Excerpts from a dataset
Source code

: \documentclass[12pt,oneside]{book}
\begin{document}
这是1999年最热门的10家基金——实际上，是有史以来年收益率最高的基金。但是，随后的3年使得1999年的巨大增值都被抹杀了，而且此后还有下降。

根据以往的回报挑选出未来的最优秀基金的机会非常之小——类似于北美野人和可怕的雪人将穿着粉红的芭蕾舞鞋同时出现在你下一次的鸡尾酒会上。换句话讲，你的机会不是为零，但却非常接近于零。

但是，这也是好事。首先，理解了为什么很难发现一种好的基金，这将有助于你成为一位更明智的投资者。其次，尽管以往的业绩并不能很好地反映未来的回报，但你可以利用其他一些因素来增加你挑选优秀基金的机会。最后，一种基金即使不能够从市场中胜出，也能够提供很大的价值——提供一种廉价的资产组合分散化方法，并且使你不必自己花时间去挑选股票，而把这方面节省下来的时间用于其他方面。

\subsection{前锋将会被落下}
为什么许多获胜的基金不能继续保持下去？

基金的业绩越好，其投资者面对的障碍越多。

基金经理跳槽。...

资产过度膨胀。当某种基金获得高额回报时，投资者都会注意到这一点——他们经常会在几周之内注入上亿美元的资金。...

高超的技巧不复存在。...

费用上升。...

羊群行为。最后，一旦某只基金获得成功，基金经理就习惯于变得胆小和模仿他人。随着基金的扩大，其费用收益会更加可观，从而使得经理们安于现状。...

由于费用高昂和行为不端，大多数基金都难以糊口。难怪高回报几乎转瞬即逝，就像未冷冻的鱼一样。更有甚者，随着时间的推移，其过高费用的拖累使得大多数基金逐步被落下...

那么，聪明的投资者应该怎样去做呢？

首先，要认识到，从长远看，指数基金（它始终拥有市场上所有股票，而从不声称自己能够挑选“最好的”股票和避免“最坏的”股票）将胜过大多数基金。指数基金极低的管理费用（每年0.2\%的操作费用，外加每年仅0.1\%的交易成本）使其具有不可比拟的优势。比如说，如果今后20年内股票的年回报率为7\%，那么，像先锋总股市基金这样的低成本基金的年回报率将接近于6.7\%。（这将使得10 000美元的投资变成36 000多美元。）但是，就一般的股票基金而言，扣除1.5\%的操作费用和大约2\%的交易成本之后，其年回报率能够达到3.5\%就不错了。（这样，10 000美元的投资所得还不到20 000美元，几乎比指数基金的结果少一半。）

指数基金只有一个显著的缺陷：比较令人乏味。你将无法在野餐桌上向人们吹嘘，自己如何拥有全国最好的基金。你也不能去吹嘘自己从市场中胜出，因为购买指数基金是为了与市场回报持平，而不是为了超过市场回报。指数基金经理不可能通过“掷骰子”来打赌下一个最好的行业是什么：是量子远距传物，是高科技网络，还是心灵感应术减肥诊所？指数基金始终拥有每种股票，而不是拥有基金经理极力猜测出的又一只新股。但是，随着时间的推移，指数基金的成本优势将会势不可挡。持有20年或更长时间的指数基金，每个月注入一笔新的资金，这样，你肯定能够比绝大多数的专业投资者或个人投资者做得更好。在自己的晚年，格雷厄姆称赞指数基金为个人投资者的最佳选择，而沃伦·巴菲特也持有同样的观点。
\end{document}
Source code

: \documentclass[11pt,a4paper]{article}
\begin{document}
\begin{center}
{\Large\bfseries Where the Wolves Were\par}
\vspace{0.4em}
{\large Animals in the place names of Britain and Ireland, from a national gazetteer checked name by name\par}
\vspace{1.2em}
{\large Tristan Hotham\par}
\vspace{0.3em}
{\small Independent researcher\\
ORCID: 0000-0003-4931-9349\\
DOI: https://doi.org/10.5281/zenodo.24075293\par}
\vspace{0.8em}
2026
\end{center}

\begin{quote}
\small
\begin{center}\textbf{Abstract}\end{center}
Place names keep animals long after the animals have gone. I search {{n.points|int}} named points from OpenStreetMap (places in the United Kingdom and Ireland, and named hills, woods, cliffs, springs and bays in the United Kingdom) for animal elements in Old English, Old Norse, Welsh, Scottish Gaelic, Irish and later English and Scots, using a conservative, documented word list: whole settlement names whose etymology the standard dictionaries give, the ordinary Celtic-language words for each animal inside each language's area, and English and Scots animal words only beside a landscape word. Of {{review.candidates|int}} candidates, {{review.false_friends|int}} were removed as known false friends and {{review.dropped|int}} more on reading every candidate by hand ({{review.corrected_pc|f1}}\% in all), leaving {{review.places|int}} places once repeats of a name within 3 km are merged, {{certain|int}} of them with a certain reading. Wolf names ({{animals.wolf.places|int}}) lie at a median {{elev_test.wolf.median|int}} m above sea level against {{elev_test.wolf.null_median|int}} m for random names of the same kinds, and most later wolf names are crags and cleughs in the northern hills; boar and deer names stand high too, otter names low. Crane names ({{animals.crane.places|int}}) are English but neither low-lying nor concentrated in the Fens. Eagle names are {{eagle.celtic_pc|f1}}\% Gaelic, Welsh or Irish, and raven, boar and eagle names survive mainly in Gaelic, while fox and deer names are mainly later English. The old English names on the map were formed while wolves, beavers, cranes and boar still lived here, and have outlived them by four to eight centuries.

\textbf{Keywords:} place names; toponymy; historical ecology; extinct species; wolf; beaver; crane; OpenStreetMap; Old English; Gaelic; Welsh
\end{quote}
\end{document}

**WORK ORDER**
Each line above is to be set down again verbatim.

**PROBLEM SOLUTION**
Source code

: \documentclass[12pt,oneside]{book}
\begin{document}
这是1999年最热门的10家基金——实际上，是有史以来年收益率最高的基金。但是，随后的3年使得1999年的巨大增值都被抹杀了，而且此后还有下降。

根据以往的回报挑选出未来的最优秀基金的机会非常之小——类似于北美野人和可怕的雪人将穿着粉红的芭蕾舞鞋同时出现在你下一次的鸡尾酒会上。换句话讲，你的机会不是为零，但却非常接近于零。

但是，这也是好事。首先，理解了为什么很难发现一种好的基金，这将有助于你成为一位更明智的投资者。其次，尽管以往的业绩并不能很好地反映未来的回报，但你可以利用其他一些因素来增加你挑选优秀基金的机会。最后，一种基金即使不能够从市场中胜出，也能够提供很大的价值——提供一种廉价的资产组合分散化方法，并且使你不必自己花时间去挑选股票，而把这方面节省下来的时间用于其他方面。

\subsection{前锋将会被落下}
为什么许多获胜的基金不能继续保持下去？

基金的业绩越好，其投资者面对的障碍越多。

基金经理跳槽。...

资产过度膨胀。当某种基金获得高额回报时，投资者都会注意到这一点——他们经常会在几周之内注入上亿美元的资金。...

高超的技巧不复存在。...

费用上升。...

羊群行为。最后，一旦某只基金获得成功，基金经理就习惯于变得胆小和模仿他人。随着基金的扩大，其费用收益会更加可观，从而使得经理们安于现状。...

由于费用高昂和行为不端，大多数基金都难以糊口。难怪高回报几乎转瞬即逝，就像未冷冻的鱼一样。更有甚者，随着时间的推移，其过高费用的拖累使得大多数基金逐步被落下...

那么，聪明的投资者应该怎样去做呢？

首先，要认识到，从长远看，指数基金（它始终拥有市场上所有股票，而从不声称自己能够挑选“最好的”股票和避免“最坏的”股票）将胜过大多数基金。指数基金极低的管理费用（每年0.2\%的操作费用，外加每年仅0.1\%的交易成本）使其具有不可比拟的优势。比如说，如果今后20年内股票的年回报率为7\%，那么，像先锋总股市基金这样的低成本基金的年回报率将接近于6.7\%。（这将使得10 000美元的投资变成36 000多美元。）但是，就一般的股票基金而言，扣除1.5\%的操作费用和大约2\%的交易成本之后，其年回报率能够达到3.5\%就不错了。（这样，10 000美元的投资所得还不到20 000美元，几乎比指数基金的结果少一半。）

指数基金只有一个显著的缺陷：比较令人乏味。你将无法在野餐桌上向人们吹嘘，自己如何拥有全国最好的基金。你也不能去吹嘘自己从市场中胜出，因为购买指数基金是为了与市场回报持平，而不是为了超过市场回报。指数基金经理不可能通过“掷骰子”来打赌下一个最好的行业是什么：是量子远距传物，是高科技网络，还是心灵感应术减肥诊所？指数基金始终拥有每种股票，而不是拥有基金经理极力猜测出的又一只新股。但是，随着时间的推移，指数基金的成本优势将会势不可挡。持有20年或更长时间的指数基金，每个月注入一笔新的资金，这样，你肯定能够比绝大多数的专业投资者或个人投资者做得更好。在自己的晚年，格雷厄姆称赞指数基金为个人投资者的最佳选择，而沃伦·巴菲特也持有同样的观点。
\end{document}
Source code

: \documentclass[11pt,a4paper]{article}
\begin{document}
\begin{center}
{\Large\bfseries Where the Wolves Were\par}
\vspace{0.4em}
{\large Animals in the place names of Britain and Ireland, from a national gazetteer checked name by name\par}
\vspace{1.2em}
{\large Tristan Hotham\par}
\vspace{0.3em}
{\small Independent researcher\\
ORCID: 0000-0003-4931-9349\\
DOI: https://doi.org/10.5281/zenodo.24075293\par}
\vspace{0.8em}
2026
\end{center}

\begin{quote}
\small
\begin{center}\textbf{Abstract}\end{center}
Place names keep animals long after the animals have gone. I search {{n.points|int}} named points from OpenStreetMap (places in the United Kingdom and Ireland, and named hills, woods, cliffs, springs and bays in the United Kingdom) for animal elements in Old English, Old Norse, Welsh, Scottish Gaelic, Irish and later English and Scots, using a conservative, documented word list: whole settlement names whose etymology the standard dictionaries give, the ordinary Celtic-language words for each animal inside each language's area, and English and Scots animal words only beside a landscape word. Of {{review.candidates|int}} candidates, {{review.false_friends|int}} were removed as known false friends and {{review.dropped|int}} more on reading every candidate by hand ({{review.corrected_pc|f1}}\% in all), leaving {{review.places|int}} places once repeats of a name within 3 km are merged, {{certain|int}} of them with a certain reading. Wolf names ({{animals.wolf.places|int}}) lie at a median {{elev_test.wolf.median|int}} m above sea level against {{elev_test.wolf.null_median|int}} m for random names of the same kinds, and most later wolf names are crags and cleughs in the northern hills; boar and deer names stand high too, otter names low. Crane names ({{animals.crane.places|int}}) are English but neither low-lying nor concentrated in the Fens. Eagle names are {{eagle.celtic_pc|f1}}\% Gaelic, Welsh or Irish, and raven, boar and eagle names survive mainly in Gaelic, while fox and deer names are mainly later English. The old English names on the map were formed while wolves, beavers, cranes and boar still lived here, and have outlived them by four to eight centuries.

\textbf{Keywords:} place names; toponymy; historical ecology; extinct species; wolf; beaver; crane; OpenStreetMap; Old English; Gaelic; Welsh
\end{quote}
\end{document}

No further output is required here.